Steueränderungen für Bürokratieabbau und Digitalisierung
Antrag auf Lohnsteuer-Ermäßigung
Der Freibetrag im Lohnsteuerabzugsverfahren konnte bisher ab dem 1. Oktober beantragt werden, der für das Folgejahr gilt. Das bisherige Verfahren war auf die Papierlohnsteuerkarte ausgerichtet, welche Ende September versandt wurden.

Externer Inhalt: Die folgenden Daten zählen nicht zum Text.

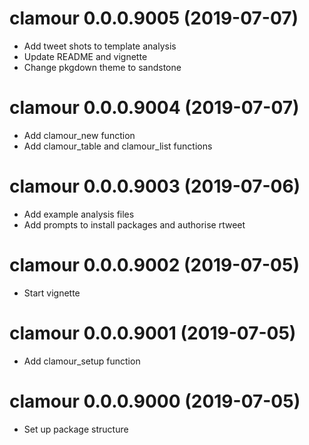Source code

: # clamour 0.0.0.9005 (2019-07-07)

* Add tweet shots to template analysis
* Update README and vignette
* Change pkgdown theme to sandstone

# clamour 0.0.0.9004 (2019-07-07)

* Add clamour_new function
* Add clamour_table and clamour_list functions

# clamour 0.0.0.9003 (2019-07-06)

* Add example analysis files
* Add prompts to install packages and authorise rtweet

# clamour 0.0.0.9002 (2019-07-05)

* Start vignette

# clamour 0.0.0.9001 (2019-07-05)

* Add clamour_setup function

# clamour 0.0.0.9000 (2019-07-05)

* Set up package structure
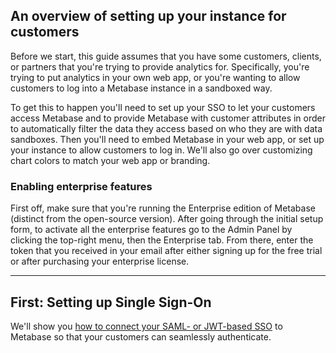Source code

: ## An overview of setting up your instance for customers

Before we start, this guide assumes that you have some customers, clients, or partners that you're trying to provide analytics for. Specifically, you're trying to put analytics in your own web app, or you're wanting to allow customers to log into a Metabase instance in a sandboxed way.

To get this to happen you'll need to set up your SSO to let your customers access Metabase and to provide Metabase with customer attributes in order to automatically filter the data they access based on who they are with data sandboxes. Then you'll need to embed Metabase in your web app, or set up your instance to allow customers to log in. We'll also go over customizing chart colors to match your web app or branding.

### Enabling enterprise features

First off, make sure that you're running the Enterprise edition of Metabase (distinct from the open-source version). After going through the initial setup form, to activate all the enterprise features go to the Admin Panel by clicking the top-right menu, then the Enterprise tab. From there, enter the token that you received in your email after either signing up for the free trial or after purchasing your enterprise license.

---

## First: Setting up Single Sign-On

We'll show you [how to connect your SAML- or JWT-based SSO](setting-up-sso.md) to Metabase so that your customers can seamlessly authenticate.
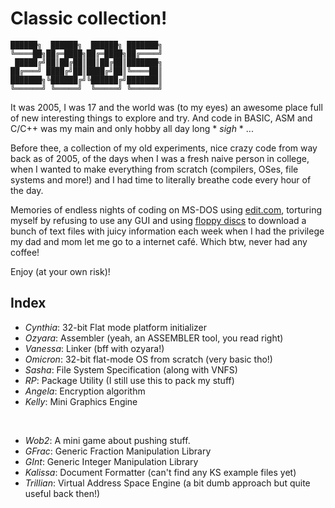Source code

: # Classic collection!

    ██████╗  ██████╗  ██████╗ ███████╗
    ╚════██╗██╔═████╗██╔═████╗██╔════╝
     █████╔╝██║██╔██║██║██╔██║███████╗
    ██╔═══╝ ████╔╝██║████╔╝██║╚════██║
    ███████╗╚██████╔╝╚██████╔╝███████║
    ╚══════╝ ╚═════╝  ╚═════╝ ╚══════╝

It was 2005, I was 17 and the world was (to my eyes) an awesome place full of new interesting things to explore and try. And code in BASIC, ASM and C/C++ was my main and only hobby all day long * _sigh_ * ...

Before thee, a collection of my old experiments, nice crazy code from way back as of 2005, of the days when I was a fresh naive person in college, when I wanted to make everything from scratch (compilers, OSes, file systems and more!) and I had time to literally breathe code every hour of the day.

Memories of endless nights of coding on MS-DOS using [edit.com](https://en.wikipedia.org/wiki/MS-DOS_Editor), torturing myself by refusing to use any GUI and using [floppy discs](https://en.wikipedia.org/wiki/Floppy_disk) to download a bunch of text files with juicy information each week when I had the privilege my dad and mom let me go to a internet café. Which btw, never had any coffee!

Enjoy (at your own risk)!

## Index

- *Cynthia*: 32-bit Flat mode platform initializer
- *Ozyara*: Assembler (yeah, an ASSEMBLER tool, you read right)
- *Vanessa*: Linker (bff with ozyara!)
- *Omicron*: 32-bit flat-mode OS from scratch (very basic tho!)
- *Sasha*: File System Specification (along with VNFS)
- *RP*: Package Utility (I still use this to pack my stuff)
- *Angela*: Encryption algorithm
- *Kelly*: Mini Graphics Engine

<br/>

- *Wob2*: A mini game about pushing stuff.
- *GFrac*: Generic Fraction Manipulation Library
- *GInt*: Generic Integer Manipulation Library
- *Kalissa*: Document Formatter (can't find any KS example files yet)
- *Trillian*: Virtual Address Space Engine (a bit dumb approach but quite useful back then!)
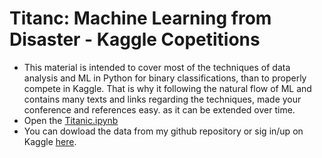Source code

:# Titanc: Machine Learning from Disaster - Kaggle Copetitions
  - This material is intended to cover most of the techniques of data analysis and ML in Python for binary classifications, than to properly compete in Kaggle. That is why it following the natural flow of ML and contains many texts and links regarding the techniques, made your conference and references easy. as it can be extended over time.
  - Open the [Titanic.ipynb](Titanic.ipynb)
  - You can dowload the data from my github repository or sig in/up on Kaggle [here](https://www.kaggle.com/c/3136/download-all).
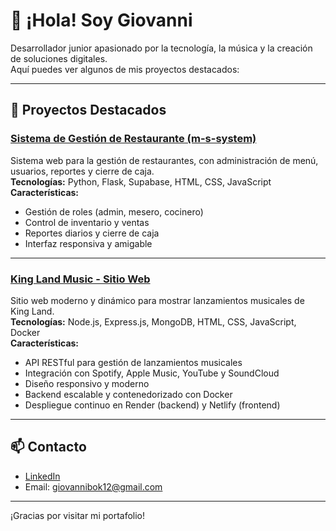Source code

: # 👋 ¡Hola! Soy Giovanni

Desarrollador junior apasionado por la tecnología, la música y la creación de soluciones digitales.  
Aquí puedes ver algunos de mis proyectos destacados:

---

## 🚀 Proyectos Destacados

### [Sistema de Gestión de Restaurante (m-s-system)](https://github.com/giobok10/m-s-system)
Sistema web para la gestión de restaurantes, con administración de menú, usuarios, reportes y cierre de caja.  
**Tecnologías:** Python, Flask, Supabase, HTML, CSS, JavaScript  
**Características:**  
- Gestión de roles (admin, mesero, cocinero)
- Control de inventario y ventas
- Reportes diarios y cierre de caja
- Interfaz responsiva y amigable

---

### [King Land Music - Sitio Web](https://github.com/giobok10/king-land-music)
Sitio web moderno y dinámico para mostrar lanzamientos musicales de King Land.  
**Tecnologías:** Node.js, Express.js, MongoDB, HTML, CSS, JavaScript, Docker  
**Características:**  
- API RESTful para gestión de lanzamientos musicales
- Integración con Spotify, Apple Music, YouTube y SoundCloud
- Diseño responsivo y moderno
- Backend escalable y contenedorizado con Docker
- Despliegue continuo en Render (backend) y Netlify (frontend)

---

## 📫 Contacto

- [LinkedIn](https://www.linkedin.com/in/guillermo-giovanni-mendez-boj-1b596932a/)  
- Email: giovannibok12@gmail.com

---

¡Gracias por visitar mi portafolio!
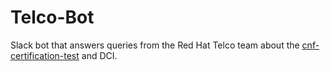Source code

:# Telco-Bot

Slack bot that answers queries from the Red Hat Telco team about the [cnf-certification-test](https://github.com/test-network-function/cnf-certification-test) and DCI.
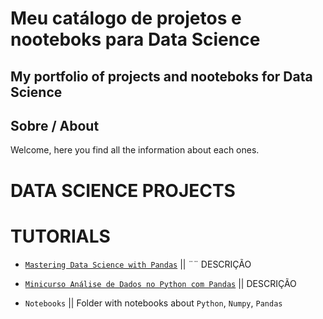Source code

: # Meu catálogo de projetos e nooteboks para Data Science
## My portfolio of projects and nooteboks for Data Science


## Sobre / About

Welcome, here you find all the information about each ones.

# DATA SCIENCE PROJECTS



# TUTORIALS

* [`Mastering Data Science with Pandas`](https://github.com/arthurddduarte86/CodeWars-Py/blob/main/Code-Py/Multiply.py)   || ¨¨  DESCRIÇÃO  

* [`Minicurso Análise de Dados no Python com Pandas`](https://github.com/arthurddduarte86/CodeWars-Py/blob/main/Code-Py/Multiply.py)   ||  DESCRIÇÃO  

* `Notebooks` ||  Folder with notebooks about `Python`, `Numpy`, `Pandas`  

 
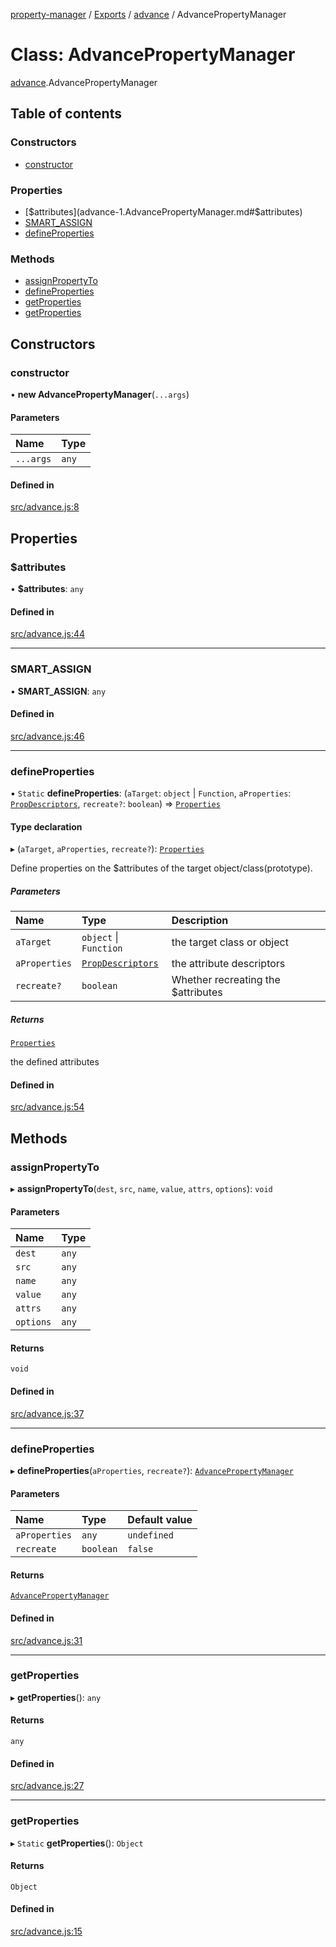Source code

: [property-manager](../README.md) / [Exports](../modules.md) / [advance](../modules/advance-1.md) / AdvancePropertyManager

# Class: AdvancePropertyManager

[advance](../modules/advance-1.md).AdvancePropertyManager

## Table of contents

### Constructors

- [constructor](advance-1.AdvancePropertyManager.md#constructor)

### Properties

- [$attributes](advance-1.AdvancePropertyManager.md#$attributes)
- [SMART\_ASSIGN](advance-1.AdvancePropertyManager.md#smart_assign)
- [defineProperties](advance-1.AdvancePropertyManager.md#defineproperties)

### Methods

- [assignPropertyTo](advance-1.AdvancePropertyManager.md#assignpropertyto)
- [defineProperties](advance-1.AdvancePropertyManager.md#defineproperties-1)
- [getProperties](advance-1.AdvancePropertyManager.md#getproperties)
- [getProperties](advance-1.AdvancePropertyManager.md#getproperties-1)

## Constructors

### constructor

• **new AdvancePropertyManager**(`...args`)

#### Parameters

| Name | Type |
| :------ | :------ |
| `...args` | `any` |

#### Defined in

[src/advance.js:8](https://github.com/snowyu/property-manager.js/blob/121fb68/src/advance.js#L8)

## Properties

### $attributes

• **$attributes**: `any`

#### Defined in

[src/advance.js:44](https://github.com/snowyu/property-manager.js/blob/121fb68/src/advance.js#L44)

___

### SMART\_ASSIGN

• **SMART\_ASSIGN**: `any`

#### Defined in

[src/advance.js:46](https://github.com/snowyu/property-manager.js/blob/121fb68/src/advance.js#L46)

___

### defineProperties

▪ `Static` **defineProperties**: (`aTarget`: `object` \| `Function`, `aProperties`: [`PropDescriptors`](../modules/abstract.md#propdescriptors), `recreate?`: `boolean`) => [`Properties`](properties.Properties.md)

#### Type declaration

▸ (`aTarget`, `aProperties`, `recreate?`): [`Properties`](properties.Properties.md)

Define properties on the $attributes of the target object/class(prototype).

##### Parameters

| Name | Type | Description |
| :------ | :------ | :------ |
| `aTarget` | `object` \| `Function` | the target class or object |
| `aProperties` | [`PropDescriptors`](../modules/abstract.md#propdescriptors) | the attribute descriptors |
| `recreate?` | `boolean` | Whether recreating the $attributes |

##### Returns

[`Properties`](properties.Properties.md)

the defined attributes

#### Defined in

[src/advance.js:54](https://github.com/snowyu/property-manager.js/blob/121fb68/src/advance.js#L54)

## Methods

### assignPropertyTo

▸ **assignPropertyTo**(`dest`, `src`, `name`, `value`, `attrs`, `options`): `void`

#### Parameters

| Name | Type |
| :------ | :------ |
| `dest` | `any` |
| `src` | `any` |
| `name` | `any` |
| `value` | `any` |
| `attrs` | `any` |
| `options` | `any` |

#### Returns

`void`

#### Defined in

[src/advance.js:37](https://github.com/snowyu/property-manager.js/blob/121fb68/src/advance.js#L37)

___

### defineProperties

▸ **defineProperties**(`aProperties`, `recreate?`): [`AdvancePropertyManager`](advance-1.AdvancePropertyManager.md)

#### Parameters

| Name | Type | Default value |
| :------ | :------ | :------ |
| `aProperties` | `any` | `undefined` |
| `recreate` | `boolean` | `false` |

#### Returns

[`AdvancePropertyManager`](advance-1.AdvancePropertyManager.md)

#### Defined in

[src/advance.js:31](https://github.com/snowyu/property-manager.js/blob/121fb68/src/advance.js#L31)

___

### getProperties

▸ **getProperties**(): `any`

#### Returns

`any`

#### Defined in

[src/advance.js:27](https://github.com/snowyu/property-manager.js/blob/121fb68/src/advance.js#L27)

___

### getProperties

▸ `Static` **getProperties**(): `Object`

#### Returns

`Object`

#### Defined in

[src/advance.js:15](https://github.com/snowyu/property-manager.js/blob/121fb68/src/advance.js#L15)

Der Starttermin soll nunmehr auf den 1. November verschoben werden, um einen qualitätsgesicherten Ablauf zu gewährleisten.
Weitere Änderungen
Des Weiteren wurden mehrere Änderungen beschlossen, die dem Bürokratieabbau und der Förderung der Digitalisierung dienen. Einige Beispiele hierfür sind:
- Umsatzsteuerbefreiung für Bildungsleistungen für allgemeinbildende oder berufsbildende Einrichtungen
- Elektronische Übermittlung bei zu geringem Lohnsteuer-Einbehalt seitens des Arbeitgebers als neuer Standard.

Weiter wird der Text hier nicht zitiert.